[PROBLEM DESCRIPTION]:
Only the number is wanted: how many lines in the data contain "times"?

BEGIN

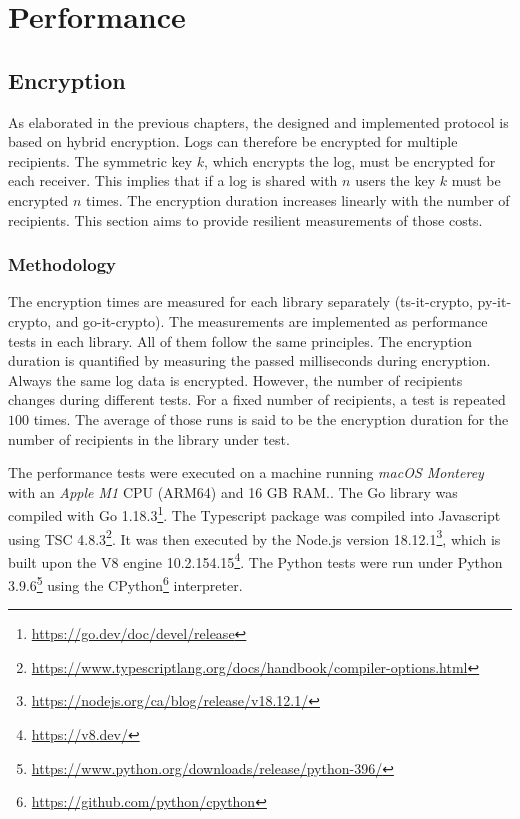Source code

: \documentclass[../main.tex]{subfiles}
\begin{document}
\section{Performance}
\label{sec:evaluation-perf}

\subsection{Encryption}
As elaborated in the previous chapters, the designed and implemented protocol is based on hybrid encryption.
Logs can therefore  be encrypted for multiple recipients.
The symmetric key $k$, which encrypts the log, must be encrypted for each receiver.
This implies that if a log is shared with $n$ users the key $k$ must be encrypted $n$ times.
The encryption duration increases linearly with the number of recipients.
This section aims to provide resilient measurements of those costs.

\subsubsection{Methodology}
The encryption times are measured for each library separately (ts-it-crypto, py-it-crypto, and go-it-crypto).
The measurements are implemented as performance tests in each library.
All of them follow the same principles.
The encryption duration is quantified by measuring the passed milliseconds during encryption.
Always the same log data is encrypted.
However, the number of recipients changes during different tests.
For a fixed number of recipients, a test is repeated $100$ times.
The average of those runs is said to be the encryption duration for the number of recipients in the library under test.

The performance tests were executed on a machine running \emph{macOS Monterey} with an \emph{Apple M1} CPU (ARM64) and 16 GB RAM..
The Go library was compiled with Go 1.18.3\footnote{\url{https://go.dev/doc/devel/release}}.
The Typescript package was compiled into Javascript using TSC 4.8.3\footnote{\url{https://www.typescriptlang.org/docs/handbook/compiler-options.html}}. 
It was then executed by the Node.js version 18.12.1\footnote{\url{https://nodejs.org/ca/blog/release/v18.12.1/}}, which is built upon the V8 engine 10.2.154.15\footnote{\url{https://v8.dev/}}.
The Python tests were run under Python 3.9.6\footnote{\url{https://www.python.org/downloads/release/python-396/}} using the CPython\footnote{\url{https://github.com/python/cpython}} interpreter.
\end{document}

END

[RESPONSE AREA]:
3